_What needs to be done:_ What is needed is an exact copy of the lines from the one containing "long oill all" through the last line of the entries below, both included.
#### Data to use ####
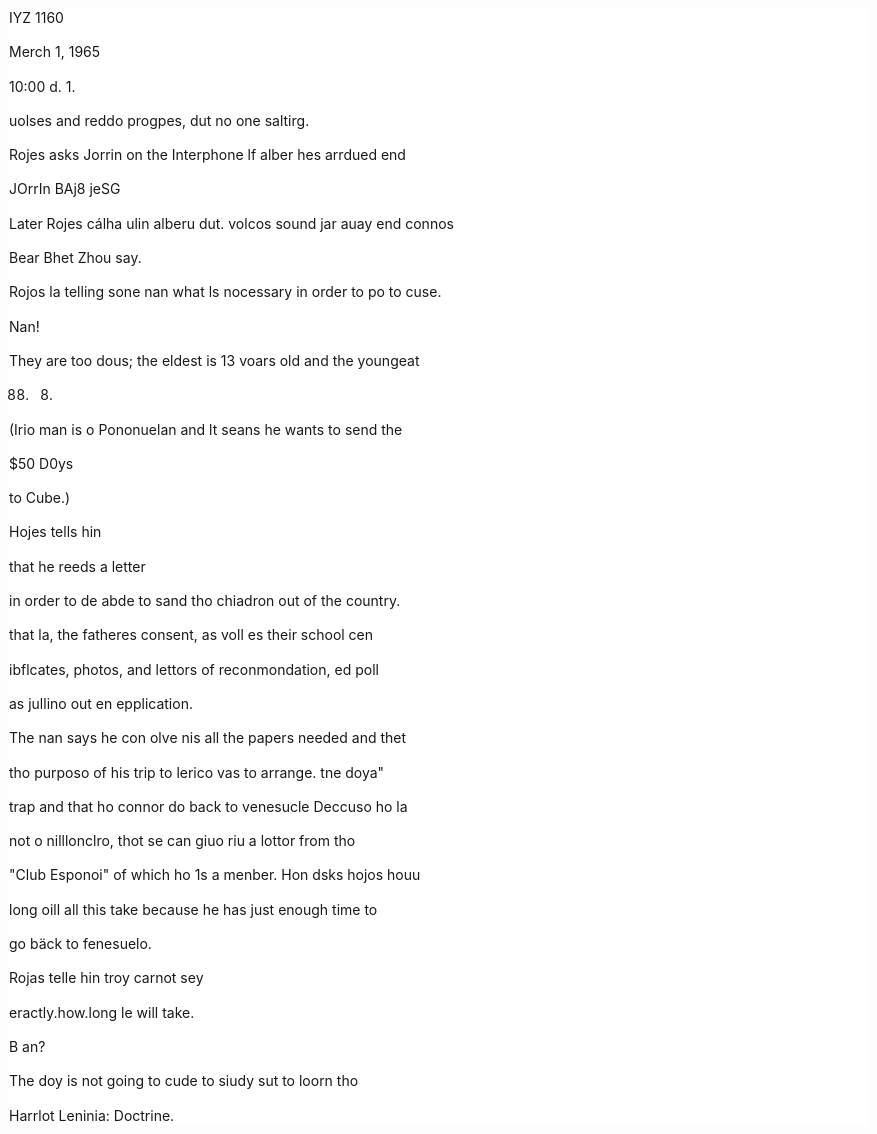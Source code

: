 IYZ 1160

Merch 1, 1965

10:00 d. 1.

uolses and reddo progpes, dut no one saltirg.

Rojes asks Jorrin on the Interphone lf alber hes arrdued end

JOrrIn BAj8 jeSG

Later Rojes cálha ulin alberu dut. volcos sound jar auay end connos

Bear Bhet Zhou say.

Rojos la telling sone nan what ls nocessary in order to po to cuse.

Nan!

They are too dous; the eldest is 13 voars old and the youngeat

88. 8.

(Irio man is o Pononuelan and lt seans he wants to send the

$50 D0ys

to Cube.)

Hojes tells hin

that he reeds a letter

in order to de abde to sand tho chiadron out of the country.

that la, the fatheres consent, as voll es their school cen

ibflcates, photos, and lettors of reconmondation, ed poll

as jullino out en epplication.

The nan says he con olve nis all the papers needed and thet

tho purposo of his trip to lerico vas to arrange. tne doya"

trap and that ho connor do back to venesucle Deccuso ho la

not o nilllonclro, thot se can giuo riu a lottor from tho

"Club Esponoi" of which ho 1s a menber. Hon dsks hojos houu

long oill all this take because he has just enough time to

go bäck to fenesuelo.

Rojas telle hin troy carnot sey

eractly.how.long le will take.

В an?

The doy is not going to cude to siudy sut to loorn tho

Harrlot Leninia: Doctrine.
####
_Result for this exercise:_
long oill all this take because he has just enough time to

go bäck to fenesuelo.

Rojas telle hin troy carnot sey

eractly.how.long le will take.

В an?

The doy is not going to cude to siudy sut to loorn tho

Harrlot Leninia: Doctrine.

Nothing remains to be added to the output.